For some of us, that won’t do: what matters is the abandonment of first principles – on free speech, freedom of association, freedom of religion and much else – and when that happens you stand against it, because it won’t stop there. It never does.

Nope. It has to be stopped. And it never will be by the sort of steercotted, whey-faced drones Progressivism produces. Which, y’know, is the whole point of Progressivism in the first place.


4 thoughts on “An American tale

  1. It’s weird. We defer like kicked dogs to power – IRS, presidential fist shaking, one of the bad cops being a dick. But we can’t give even the merest deference to actual, proper, legitimate authority, whether the authority is the written law, actual non-politicized science (see, e.g. vaxxers) or the church. It’s the complete triumph of neo-marxist theory here, which always seeks to elevate the illegitimate, abusive and wrong over the legitimate, lawful and right, as a revolutionary tactic.

  2. In the 90’s there was a report on BBC or Channel 5 about a British tank column moving to stop a Serbian artillery unit that was shelling Sarajevo. Apparently, the tank column had been stopped at a Serbian checkpoint and asked for their “papers,” which they could not produce. The frustrated commander was interviewed (with the powerful engines of the tanks rumbling in the background) and said that the paperwork “snafu” was going to take a few days to “sort out.” In the meantime the shelling of Sarajevo would continue.

    I wondered how long Patton would have been stymied by a checkpoint.

  3. That’s because the cameras were present. The British were doing what they had to do in the dark places, as were the French and Canucks. The fighting stopped, right? You shouldn’t assume that was coincidental.

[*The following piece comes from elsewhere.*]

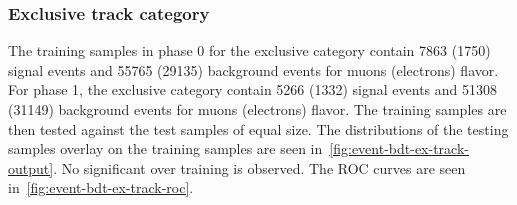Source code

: \clearpage
\subsubsection{Exclusive track category}

The training samples in phase 0 for the exclusive  category contain 7863 (1750) signal events and 55765 (29135) background events for muons (electrons) flavor. For phase 1,  the exclusive  category contain 5266 (1332) signal events and 51308 (31149) background events for muons (electrons) flavor. The training samples are then tested against the test samples of equal size. The distributions of the testing samples overlay on the training samples are seen in~\ref{fig:event-bdt-ex-track-output}. No significant over training is observed. The ROC curves are seen in~\ref{fig:event-bdt-ex-track-roc}.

  4. Mixed feelings on this one, frankly.
    When I read Steyn’s piece a few days ago I was as outraged and disgusted as anyone here. But on thinking through the possible scenarios resulting from, say, trying to continue on course with the parade, I found an awful lot of them ending up with the driver of the lead float getting shot because Constable Godfrey felt threatened by the failure to “respect his authoritah”. Now I gotta say this would have been a real teachable moment for the whole country on just exactly what we are facing here, but relatively few people wake up in the morning and head out to drive a float in a 4th of July parade with the thought that “today is a good day to die”.

    Sorry, I’m kinda losing my own track here …. I guess I’m saying that I can also see the POV of the poor bastard who found himself unready to meet such a huge existential challenge on short notice …. but then that’s how we got where we are today, too.
    We failed to resist the beginnings, and now look at us.